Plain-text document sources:
-=-=-=-=-
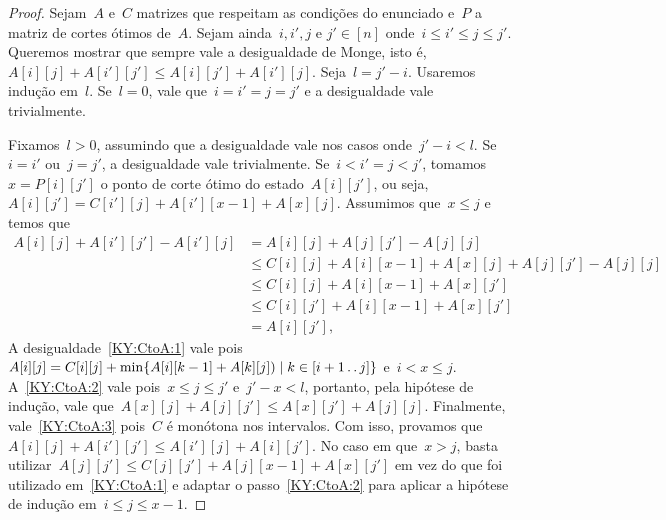 \begin{proof}
Sejam~$A$ e~$C$ matrizes que respeitam as condições do enunciado e~$P$ a matriz de cortes ótimos de~$A$. Sejam ainda~$i,i',j$ e $j' \in [n]$ onde~$i \leq i' \leq j \leq j'$. Queremos mostrar que sempre vale a desigualdade de Monge, isto é,~${A[i][j] + A[i'][j'] \leq A[i][j'] + A[i'][j]}$. Seja~$l = j' - i$. Usaremos indução em~$l$. Se~${l = 0}$, vale que~${i = i' = j = j'}$ e a desigualdade vale trivialmente.

Fixamos~$l > 0$, assumindo que a desigualdade vale nos casos onde~${j' - i < l}$. Se~$i = i'$ ou~$j = j'$, a desigualdade vale trivialmente. Se~${i < i' = j < j'}$, tomamos~${x = P[i][j']}$ o ponto de corte ótimo do estado~$A[i][j']$, ou seja,~${A[i][j'] = C[i'][j] + A[i'][x-1] + A[x][j]}$. Assumimos que~${x \leq j}$ e temos que
\begin{align}
A[i][j] + A[i'][j'] - A[i'][j] &= A[i][j] + A[j][j'] - A[j][j] \nonumber \\
                               &\leq C[i][j] + A[i][x-1] + A[x][j] + A[j][j'] - A[j][j] \label{KY:CtoA:1} \\
                               &\leq C[i][j] + A[i][x-1] + A[x][j'] \label{KY:CtoA:2} \\
                               &\leq C[i][j'] + A[i][x-1] + A[x][j'] \label{KY:CtoA:3} \\
                               &= A[i][j'] \text{,} \nonumber
\end{align}
A desigualdade~\eqref{KY:CtoA:1} vale pois~${A[i][j] = C[i][j] + \min\limits \{ A[i][k-1] + A[k][j]) \mid k \in [i+1 \,.\,.\, j]\} }$ e~${i < x \leq j}$. A~\eqref{KY:CtoA:2} vale pois~${x \leq j \leq j'}$ e~$j' - x < l$, portanto, pela hipótese de indução, vale que~${A[x][j] + A[j][j'] \leq A[x][j'] + A[j][j]}$. Finalmente, vale~\eqref{KY:CtoA:3} pois~$C$ é monótona nos intervalos. Com isso, provamos que~${A[i][j] + A[i'][j'] \leq A[i'][j] + A[i][j']}$. No caso em que~${x > j}$, basta utilizar~${A[j][j'] \leq C[j][j'] + A[j][x-1] + A[x][j']}$ em vez do que foi utilizado em~\eqref{KY:CtoA:1} e adaptar o passo~\eqref{KY:CtoA:2} para aplicar a hipótese de indução em~${i \leq j \leq x-1}$.


\end{proof}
-=-=-=-=-
**Exercise directions:**
Which lines above include the word "nonumber"? Return each one.

**Expected answer:**
A[i][j] + A[i'][j'] - A[i'][j] &= A[i][j] + A[j][j'] - A[j][j] \nonumber \\
                               &= A[i][j'] \text{,} \nonumber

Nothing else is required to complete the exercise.